* Given data *
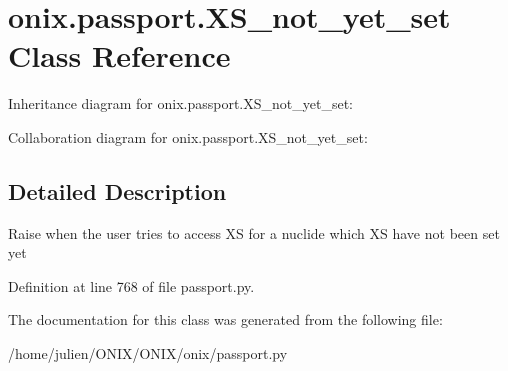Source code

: \hypertarget{classonix_1_1passport_1_1XS__not__yet__set}{}\section{onix.\+passport.\+X\+S\+\_\+not\+\_\+yet\+\_\+set Class Reference}
\label{classonix_1_1passport_1_1XS__not__yet__set}


Inheritance diagram for onix.\+passport.\+X\+S\+\_\+not\+\_\+yet\+\_\+set\+:


Collaboration diagram for onix.\+passport.\+X\+S\+\_\+not\+\_\+yet\+\_\+set\+:


\subsection{Detailed Description}
\begin{DoxyVerb}Raise when the user tries to access XS for a nuclide which XS have not been set yet \end{DoxyVerb}
 

Definition at line 768 of file passport.\+py.



The documentation for this class was generated from the following file\+:\begin{DoxyCompactItemize}
\item 
/home/julien/\+O\+N\+I\+X/\+O\+N\+I\+X/onix/passport.\+py\end{DoxyCompactItemize}

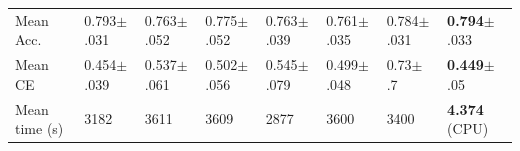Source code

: \begin{tabular}{llllllll}
\midrule
Mean Acc.                        &  0.793$\pm$.031 &  0.763$\pm$.052 &   0.775$\pm$.052 &    0.763$\pm$.039 &  0.761$\pm$.035 &  0.784$\pm$.031 &  \textbf{0.794}$\pm$.033 \\
Mean CE                          &  0.454$\pm$.039 &  0.537$\pm$.061 &   0.502$\pm$.056 &    0.545$\pm$.079 &  0.499$\pm$.048 &     0.73$\pm$.7 &   \textbf{0.449}$\pm$.05 \\
\midrule
Mean time (s) 
                                                &            3182 &            3611 &             3609 &              2877 &            3600 &            3400 &           \textbf{4.374} (CPU) \\
\bottomrule
\end{tabular}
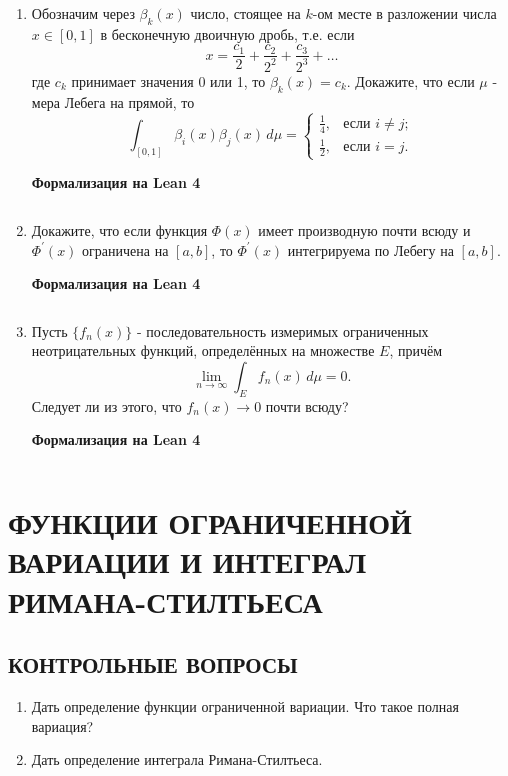 \documentclass[12pt,a4paper]{article}
\begin{document}
\begin{enumerate}
\newpage
\item Обозначим через $\beta_{k}(x)$ число, стоящее на $k$-ом месте в разложении числа $x \in [0,1]$ в бесконечную двоичную дробь, т.е. если
$$x = \frac{c_{1}}{2} + \frac{c_{2}}{2^{2}} + \frac{c_{3}}{2^{3}} + \dots$$
где $c_{k}$ принимает значения 0 или 1, то $\beta_{k}(x) = c_{k}$. Докажите, что если $\mu$ - мера Лебега на прямой, то
$$ \int_{[0,1]} \beta_{i}(x)\beta_{j}(x) \, d\mu =
\begin{cases} \frac{1}{4}, & \text{если } i \ne j; \\ \frac{1}{2}, & \text{если } i = j.
\end{cases} $$


\begin{center}\small\textbf{Формализация на Lean 4}\end{center}
\inputminted{lean}{FunAn/Section04_LebesgueIntegral/Task03.lean}

\newpage
\item Докажите, что если функция $\Phi(x)$ имеет производную почти всюду и $\Phi^{\prime}(x)$ ограничена на $[a,b]$, то $\Phi^{\prime}(x)$ интегрируема по Лебегу на $[a,b]$.


\begin{center}\small\textbf{Формализация на Lean 4}\end{center}
\inputminted{lean}{FunAn/Section04_LebesgueIntegral/Task04.lean}

\newpage
\item Пусть $\{f_{n}(x)\}$ - последовательность измеримых ограниченных неотрицательных функций, определённых на множестве $E$, причём
$$ \lim_{n \rightarrow \infty} \int_{E} f_{n}(x) \, d\mu = 0. $$
Следует ли из этого, что $f_{n}(x) \rightarrow 0$ почти всюду?

\begin{center}\small\textbf{Формализация на Lean 4}\end{center}
\inputminted{lean}{FunAn/Section04_LebesgueIntegral/Task05.lean}

\end{enumerate}

\section{ФУНКЦИИ ОГРАНИЧЕННОЙ ВАРИАЦИИ И ИНТЕГРАЛ РИМАНА-СТИЛТЬЕСА}

\subsection*{КОНТРОЛЬНЫЕ ВОПРОСЫ}
\begin{enumerate}
\item Дать определение функции ограниченной вариации. Что такое полная вариация?
\item Дать определение интеграла Римана-Стилтьеса.
\end{enumerate}
\end{document}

* Task instructions *
If a line in the records includes the string "frac", copy it.

* Exercise answer *
$$x = \frac{c_{1}}{2} + \frac{c_{2}}{2^{2}} + \frac{c_{3}}{2^{3}} + \dots$$
\begin{cases} \frac{1}{4}, & \text{если } i \ne j; \\ \frac{1}{2}, & \text{если } i = j.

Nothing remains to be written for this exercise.